The service will target people who aren’t interested in traditional cable and satellite TV packages. T-Mobile promises to address consumer complaints such as “sky-high bills” and “exploding bundles.” The company wouldn’t provide details on its upcoming offering, including how it would differ from existing online TV alternatives from Hulu, YouTube, Sony, AT&T and Dish.
The nation’s No. 3 wireless carrier said Wednesday that it bought cable-TV startup Layer3 TV to help it roll out the service. T-Mobile didn’t disclose how much it paid for Layer3, which is available in five U.S. cities.
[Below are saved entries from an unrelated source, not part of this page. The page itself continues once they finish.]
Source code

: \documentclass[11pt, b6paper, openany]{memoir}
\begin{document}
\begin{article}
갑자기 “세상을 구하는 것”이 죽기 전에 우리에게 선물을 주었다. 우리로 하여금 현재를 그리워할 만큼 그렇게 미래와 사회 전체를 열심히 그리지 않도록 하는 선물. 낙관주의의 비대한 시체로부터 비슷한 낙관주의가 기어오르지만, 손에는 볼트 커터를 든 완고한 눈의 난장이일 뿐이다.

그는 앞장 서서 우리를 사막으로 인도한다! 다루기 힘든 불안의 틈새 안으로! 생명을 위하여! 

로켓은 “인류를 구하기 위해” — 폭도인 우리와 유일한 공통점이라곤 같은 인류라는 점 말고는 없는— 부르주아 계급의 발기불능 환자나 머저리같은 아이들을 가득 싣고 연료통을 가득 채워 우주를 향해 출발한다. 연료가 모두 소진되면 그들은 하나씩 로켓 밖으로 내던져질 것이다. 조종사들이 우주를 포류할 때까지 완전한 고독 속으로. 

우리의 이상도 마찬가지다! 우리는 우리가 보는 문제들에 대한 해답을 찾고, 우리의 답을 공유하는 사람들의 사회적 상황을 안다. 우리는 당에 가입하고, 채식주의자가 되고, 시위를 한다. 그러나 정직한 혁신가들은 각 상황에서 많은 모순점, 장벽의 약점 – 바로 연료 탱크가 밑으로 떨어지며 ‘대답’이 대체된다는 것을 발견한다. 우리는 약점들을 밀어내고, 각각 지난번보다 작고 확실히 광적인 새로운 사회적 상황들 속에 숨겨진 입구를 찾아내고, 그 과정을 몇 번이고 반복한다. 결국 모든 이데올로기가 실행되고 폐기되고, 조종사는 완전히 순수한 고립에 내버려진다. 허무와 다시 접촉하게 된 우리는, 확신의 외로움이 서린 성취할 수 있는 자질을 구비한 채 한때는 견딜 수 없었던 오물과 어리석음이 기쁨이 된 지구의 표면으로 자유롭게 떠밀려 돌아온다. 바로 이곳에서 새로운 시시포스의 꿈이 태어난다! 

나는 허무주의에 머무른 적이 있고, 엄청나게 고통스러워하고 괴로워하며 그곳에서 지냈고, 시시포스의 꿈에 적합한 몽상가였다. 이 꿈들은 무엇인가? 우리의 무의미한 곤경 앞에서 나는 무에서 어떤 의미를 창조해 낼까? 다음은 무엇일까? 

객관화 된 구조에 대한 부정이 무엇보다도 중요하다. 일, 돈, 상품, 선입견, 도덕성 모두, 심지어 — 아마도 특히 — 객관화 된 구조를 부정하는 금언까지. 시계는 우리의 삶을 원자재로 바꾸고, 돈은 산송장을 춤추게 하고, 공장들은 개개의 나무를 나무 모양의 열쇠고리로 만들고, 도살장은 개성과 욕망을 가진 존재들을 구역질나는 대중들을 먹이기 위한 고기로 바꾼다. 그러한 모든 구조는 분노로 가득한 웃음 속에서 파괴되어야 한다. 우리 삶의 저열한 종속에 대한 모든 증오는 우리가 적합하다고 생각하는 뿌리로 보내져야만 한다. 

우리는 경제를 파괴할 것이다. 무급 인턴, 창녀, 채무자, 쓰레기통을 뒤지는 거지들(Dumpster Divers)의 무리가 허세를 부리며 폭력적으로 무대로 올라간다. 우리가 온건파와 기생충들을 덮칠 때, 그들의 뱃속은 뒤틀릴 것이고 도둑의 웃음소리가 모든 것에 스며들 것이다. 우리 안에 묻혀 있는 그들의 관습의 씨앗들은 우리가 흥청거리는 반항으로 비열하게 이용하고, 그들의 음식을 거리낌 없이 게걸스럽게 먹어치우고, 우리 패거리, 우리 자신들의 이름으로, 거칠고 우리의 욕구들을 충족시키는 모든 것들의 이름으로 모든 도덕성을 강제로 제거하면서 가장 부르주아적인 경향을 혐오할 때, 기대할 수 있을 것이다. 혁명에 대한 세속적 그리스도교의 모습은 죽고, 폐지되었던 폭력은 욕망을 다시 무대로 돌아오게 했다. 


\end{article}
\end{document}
T-Mobile’s reputation for shaking up the wireless industry could give it leverage with consumers in an already crowded online-TV market. T-Mobile is known for largely getting rid of two-year phone contracts and helping bring back unlimited-data plans in wireless. The strategy has helped T-Mobile gain customers for years, even as growth in the industry has slowed overall because most Americans already have cellphones.
T-Mobile has already taken steps to connect its wireless business to video as the telecom, tech and media industries grow closer together. For instance, many T-Mobile wireless customers are getting Netflix for free.
AT&T’s streaming service is called DirecTV Now, which AT&T discounts in bundles with wireless plans. It also throws in HBO for free for cellphone customers with unlimited plans. Cable company Comcast, the owner of NBCUniversal, this year launched a cellphone business. Media conglomerate Disney is working on new streaming services that could rival Netflix, bypassing traditional cable TV and going straight to consumers.